▸ **Task description**
Below are some entries; state how many of their lines include the word "something" and give no more than that number.

▸ **Data**
————————
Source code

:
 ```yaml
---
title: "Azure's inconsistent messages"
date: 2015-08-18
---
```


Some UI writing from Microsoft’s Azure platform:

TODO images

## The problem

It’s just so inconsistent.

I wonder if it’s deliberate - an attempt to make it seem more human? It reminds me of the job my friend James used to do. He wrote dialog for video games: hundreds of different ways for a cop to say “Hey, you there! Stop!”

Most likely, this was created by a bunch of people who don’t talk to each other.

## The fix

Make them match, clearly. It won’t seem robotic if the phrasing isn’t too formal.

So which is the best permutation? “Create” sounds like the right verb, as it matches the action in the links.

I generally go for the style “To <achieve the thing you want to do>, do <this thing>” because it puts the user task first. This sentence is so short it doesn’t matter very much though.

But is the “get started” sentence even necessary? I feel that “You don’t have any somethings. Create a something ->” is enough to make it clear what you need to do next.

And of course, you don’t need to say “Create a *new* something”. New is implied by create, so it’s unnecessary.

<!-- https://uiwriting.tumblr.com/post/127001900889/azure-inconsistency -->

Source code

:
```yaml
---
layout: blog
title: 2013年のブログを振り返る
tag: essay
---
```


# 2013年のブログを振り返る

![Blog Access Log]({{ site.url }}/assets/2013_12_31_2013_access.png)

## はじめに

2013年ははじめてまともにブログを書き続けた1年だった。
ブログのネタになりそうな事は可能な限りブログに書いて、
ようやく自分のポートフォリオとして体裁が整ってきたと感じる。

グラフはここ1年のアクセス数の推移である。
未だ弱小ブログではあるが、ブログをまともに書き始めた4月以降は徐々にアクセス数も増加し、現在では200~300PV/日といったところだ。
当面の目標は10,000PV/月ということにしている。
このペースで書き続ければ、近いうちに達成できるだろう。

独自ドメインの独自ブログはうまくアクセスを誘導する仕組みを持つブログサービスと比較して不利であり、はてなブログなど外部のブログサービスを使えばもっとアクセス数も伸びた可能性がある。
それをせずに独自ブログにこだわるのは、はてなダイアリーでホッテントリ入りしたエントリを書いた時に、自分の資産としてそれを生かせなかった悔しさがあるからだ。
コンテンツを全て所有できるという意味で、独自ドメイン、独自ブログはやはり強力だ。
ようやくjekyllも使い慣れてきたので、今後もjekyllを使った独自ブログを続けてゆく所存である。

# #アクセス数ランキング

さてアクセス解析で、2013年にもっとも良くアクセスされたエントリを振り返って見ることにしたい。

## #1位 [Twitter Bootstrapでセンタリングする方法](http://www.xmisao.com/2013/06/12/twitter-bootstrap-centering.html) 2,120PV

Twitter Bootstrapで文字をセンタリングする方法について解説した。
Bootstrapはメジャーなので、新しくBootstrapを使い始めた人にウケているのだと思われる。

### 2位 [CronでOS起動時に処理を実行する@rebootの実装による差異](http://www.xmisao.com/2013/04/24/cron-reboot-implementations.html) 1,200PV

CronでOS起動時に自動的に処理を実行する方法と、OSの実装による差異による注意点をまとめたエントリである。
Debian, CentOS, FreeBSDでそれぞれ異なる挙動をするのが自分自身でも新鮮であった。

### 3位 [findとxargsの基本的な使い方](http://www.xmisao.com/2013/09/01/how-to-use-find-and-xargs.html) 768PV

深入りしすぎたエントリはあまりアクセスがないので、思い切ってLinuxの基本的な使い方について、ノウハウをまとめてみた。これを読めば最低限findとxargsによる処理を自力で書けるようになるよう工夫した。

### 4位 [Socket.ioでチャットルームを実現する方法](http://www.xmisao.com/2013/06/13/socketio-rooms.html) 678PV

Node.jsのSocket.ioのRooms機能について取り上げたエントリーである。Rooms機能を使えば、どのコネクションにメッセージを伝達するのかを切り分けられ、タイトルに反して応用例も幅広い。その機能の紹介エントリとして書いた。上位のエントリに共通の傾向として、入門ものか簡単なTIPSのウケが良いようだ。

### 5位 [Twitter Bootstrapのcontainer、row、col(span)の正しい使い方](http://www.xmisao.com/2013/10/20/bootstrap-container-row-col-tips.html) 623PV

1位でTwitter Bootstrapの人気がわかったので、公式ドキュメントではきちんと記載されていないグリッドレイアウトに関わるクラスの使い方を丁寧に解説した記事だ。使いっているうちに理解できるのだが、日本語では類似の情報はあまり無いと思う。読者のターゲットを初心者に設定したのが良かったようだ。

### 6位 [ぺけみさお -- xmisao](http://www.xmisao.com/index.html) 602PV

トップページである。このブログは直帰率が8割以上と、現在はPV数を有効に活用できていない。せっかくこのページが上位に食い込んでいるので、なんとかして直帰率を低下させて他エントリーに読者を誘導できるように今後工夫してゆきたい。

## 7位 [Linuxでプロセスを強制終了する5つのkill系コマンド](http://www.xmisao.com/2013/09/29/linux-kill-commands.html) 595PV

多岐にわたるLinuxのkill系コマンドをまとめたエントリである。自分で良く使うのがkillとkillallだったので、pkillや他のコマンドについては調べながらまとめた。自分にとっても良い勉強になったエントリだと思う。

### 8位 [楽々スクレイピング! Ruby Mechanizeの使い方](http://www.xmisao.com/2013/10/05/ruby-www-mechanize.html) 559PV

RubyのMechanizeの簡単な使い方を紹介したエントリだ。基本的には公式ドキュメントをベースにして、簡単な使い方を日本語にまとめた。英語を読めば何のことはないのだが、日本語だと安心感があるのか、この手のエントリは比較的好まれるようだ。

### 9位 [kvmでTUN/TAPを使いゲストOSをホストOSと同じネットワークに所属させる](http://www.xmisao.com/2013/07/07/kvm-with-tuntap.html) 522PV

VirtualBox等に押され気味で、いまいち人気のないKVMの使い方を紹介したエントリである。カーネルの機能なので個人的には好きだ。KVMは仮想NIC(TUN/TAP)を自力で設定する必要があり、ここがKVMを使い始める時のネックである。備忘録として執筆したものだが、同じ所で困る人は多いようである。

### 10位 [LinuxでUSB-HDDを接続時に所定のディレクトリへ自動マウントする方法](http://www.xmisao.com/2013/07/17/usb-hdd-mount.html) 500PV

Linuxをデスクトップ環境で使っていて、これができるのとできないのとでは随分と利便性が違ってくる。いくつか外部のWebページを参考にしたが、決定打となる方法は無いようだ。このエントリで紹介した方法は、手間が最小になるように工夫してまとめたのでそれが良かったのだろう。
————————
▸ **Result**
2